Как всегда, я начал работу как бы большим вступительным словом. Говорил об огромном значении для нас этого спектакля, потому что как бы во весь рост ставится вопрос — устарел Чехов для современного театра или нет. Мысль о возобновлении {536} «Трех сестер» была у меня уже давно, но я, откровенно сказать, именно боялся того, что Чехов, может быть, устарел. Но ко времени этой работы мне казалось, что наше искусство настолько окрепло в своих новых исканиях, что можно приниматься за такую важную реставрацию Чехова. А для того чтобы иметь право сказать, что Чехов не устарел, мы сами должны сыграть наивозможно прекрасно, и прежде всего честно, глубоко проникнув в творчество Чехова, без шарлатанства, без подражания устаревшим образцам и со свободным подходом к каждому образу, к каждой роли, к каждой сцене.

После первых нескольких бесед работа переходила в руки моего товарища по режиссуре[1268], и когда уже у него налаживались первый и второй акты, тогда он меня призывал проверять.

Тяготение к приемам первой постановки постепенно растаяло, и борьба становилась тем легче, чем сильнее боролись мы с накопившимися штампами театра.
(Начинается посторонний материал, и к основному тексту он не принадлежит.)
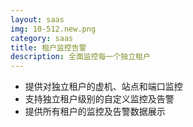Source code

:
 ```yaml
---
layout: saas
img: 10-512.new.png
category: saas
title: 租户监控告警
description: 全面监控每一个独立租户
---
```


 * 提供对独立租户的虚机、站点和端口监控
 * 支持独立租户级别的自定义监控及告警
 * 提供所有租户的监控及告警数据展示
В так называемой системе Станиславского большую роль играет, как хорошо знает наша театральная молодежь, внимание к объекту. У Станиславского это родилось естественно от его борьбы с театральной рутиной, когда актеры вообще как бы обращались к публике. Редкий из актеров даже соглашался говорить без того, чтобы не обращаться всем фасом к публике. Ощущение показа себя перед публикой, в сущности говоря, старого актера не покидало до тех пор, пока его истинный талант не захватывал его всецело. Эта черта «необщения» с партнером доходила до комических геркулесовых столбов. Станиславский в своей работе стремился побороть эту театральную рутину огромным общением на сцене партнеров между собой. Актер должен хорошо видеть лицо, с которым он ведет сцену, замечать малейшие оттенки в интонации или мимике партнера, вообще жить вдвоем, втроем, со всеми теми, с кем он на сцене сталкивается, а не играть на публику. Это мы все, придерживающиеся школы Художественного театра, хорошо знаем. Но, в конце концов, наша молодежь, добиваясь этого общения с объектом, до такой степени вживалась в этот {537} прием, что игра их становилась уже даже малотеатральной, недоходчивой, назойливой. На репетициях любой пьесы то и дело приходится — как бы сказать — отрывать исполнителя от его партнера и направлять его внимание на все другие, более важные психологические движения образа. Как отсутствие общения с объектом в Малом театре получило гиперболические размеры, так и наши приемы начали становиться гиперболическими. Пьесы Чехова, и именно «Три сестры», чрезвычайно помогают бороться с этим, потому что у Чехова самые тонко чувствующие люди, с самым деликатным отношением друг к другу, самые любящие друг друга близкие не связаны так открыто, так непосредственно. У Чехова его персонажи большей частью погружены в самих себя, имеют свою собственную какую-то жизнь, и поэтому излишняя общительность несвойственна его персонажам, и поэтому это излишество всегда пойдет или к сентиментализму, или к фальши…

590. Н. П. Хмелеву[1269]

22 мая 1942 г. Тбилиси

Срочная телеграмма

Получил Ваше послание Храпченко. Большого значения. Очень ценю Ваше широкое отношение к театру[1270]. Ответ на вопрос, что такое МХАТ, категорически ясен из его полного наименования, каковое и должно быть оправдано. Вашу поздравительную получил. Отвечал [в] Москву. Сердечный привет.

Немирович-Данченко

591. Н. П. Хмелеву[1271]

30 мая 1942 г. Тбилиси

Срочная телеграмма

«Гамлет» для ожидаемой театральной залы будет несвоевременен. Поэзии сомнений, пессимизму временно не будет места[1272]. Решительно против «Укрощения [строптивой]». «Антоний [и] Клеопатра» имеют готовый проспект работы. Возможна небывалая {538} инсценировка[1273]. Бурное, красивое соединение трагического [с] высокой комедией. Ливанов, Тарасова, боевая роль Энобарба. Много хороших вторых [ролей]. Следуют три продолжения.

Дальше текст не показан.